Cada tempo tem suas palavras e suas invenções verbais. No momento, circula com desenvoltura a palavra “motociata”. Qual o significado de tal neologismo? Aparentemente, algo destinado a uma virilidade tóxica, retardatário de uma estética fascista, capaz de reunir cabeças derrapantes em prol de uma campanha eleitoral fora de época. A motociata é uma ordem unida que pode agregar, com veloz facilidade, simpatizantes de pouca disciplina e cega emoção. Sem falar que a motociata rejuvenesce, multiplica a força, cria uma fraternidade em que a razão se anula em prol de descargas afetivas. A motociata acelera em formação, e já não se olha para trás. Que os outros comam poeira ou fumaça! Todavia, a meta da motociata não é chegar a algum lugar, a motociata é sua própria meta! 

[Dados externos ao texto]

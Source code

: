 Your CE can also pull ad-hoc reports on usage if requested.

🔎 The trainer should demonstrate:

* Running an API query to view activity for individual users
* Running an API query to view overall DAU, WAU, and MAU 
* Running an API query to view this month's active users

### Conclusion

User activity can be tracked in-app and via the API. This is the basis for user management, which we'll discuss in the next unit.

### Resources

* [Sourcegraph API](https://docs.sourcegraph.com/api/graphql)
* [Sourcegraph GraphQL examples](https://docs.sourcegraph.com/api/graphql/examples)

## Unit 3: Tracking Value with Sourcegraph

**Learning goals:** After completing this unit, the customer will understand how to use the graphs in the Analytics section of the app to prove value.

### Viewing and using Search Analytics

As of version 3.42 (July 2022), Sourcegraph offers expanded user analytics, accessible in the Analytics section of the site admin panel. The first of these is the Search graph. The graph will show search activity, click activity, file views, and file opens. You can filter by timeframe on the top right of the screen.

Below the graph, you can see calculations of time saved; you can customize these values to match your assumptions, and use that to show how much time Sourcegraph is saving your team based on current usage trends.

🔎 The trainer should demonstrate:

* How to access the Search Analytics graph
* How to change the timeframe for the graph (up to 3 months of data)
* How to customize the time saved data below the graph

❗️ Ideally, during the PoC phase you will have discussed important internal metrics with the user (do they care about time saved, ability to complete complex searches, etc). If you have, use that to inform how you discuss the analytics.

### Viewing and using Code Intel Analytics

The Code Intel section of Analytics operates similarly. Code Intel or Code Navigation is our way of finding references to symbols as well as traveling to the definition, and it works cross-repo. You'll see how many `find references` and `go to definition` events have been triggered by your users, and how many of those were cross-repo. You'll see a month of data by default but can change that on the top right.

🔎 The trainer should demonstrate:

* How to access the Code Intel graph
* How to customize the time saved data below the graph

A motociata também é uma reunião de capacetes, leia-se: de cabeças duras. Capacetes protegem, mas também tapam as orelhas, prestam-se a abafar o som das palavras. Bastam gritos, grunhidos, talvez umas buzinadas. Onde só há ordens, muitas palavras não são bem-vindas. Os motores rugem, suas vibrações atravessam o corpo dos motociclistas. Será um lugar-comum dizer que ambos, homem e máquina, formam uma só criatura; sem tal conúbio, as máquinas por si sós parecem mais inteligentes. À margem da estrada, o choro é livre: artistas, humanistas, cientistas, instituições e adversários se tornam mudos e quedos, mais quedos que mudos, menos mudos que perplexos.

Ah, vocês já mataram a charada: a palavra “motociata” vai precisar de um excelente lexicógrafo. Enquanto aguarda esse notável mestre, ela vai circulando em companhia de outras que lhe parecem “cognatas”: “mamata”, “negociata”, “bravata”… Não são rimas ricas, toda a riqueza é essa cumplicidade semântica na vida real. O diabo é esse “ata” como um gene egoísta e pejorativo! Tudo isso empata!  Chegamos a temer uma “silenciata”… que, aliás, já existe para liquidar qualquer transparência. As leis da transparência (a Complementar 131/2009 e a Lei nº 12.527/2011) são daquelas que não pegam. Nada mais opaco, por exemplo, que a famosa “casa de vidro”: ela não dá retorno, ela não se manifesta, só daqui a cem anos… Tudo isso é a “silenciata”. Democracia é outra coisa: requer voz, vozes, argumentos, direito ao contraditório; requer, inclusive, quando necessário, uma errata. Mas uma errata será longa missão para um novo governo, ou seja, apontar os erros e corrigi-los…  

Enfim, da motociata a uma longa errata, passando pela “silenciata”, que pretende abafar mamatas e negociatas, lavramos esta breve ata, sempre na humilde esperança de auxiliarmos aquele futuro dicionarista que haverá de explicar melhor toda a riqueza semântica da palavra “motociata”. E, nada mais havendo a tratar, agradecemos a sua leitura.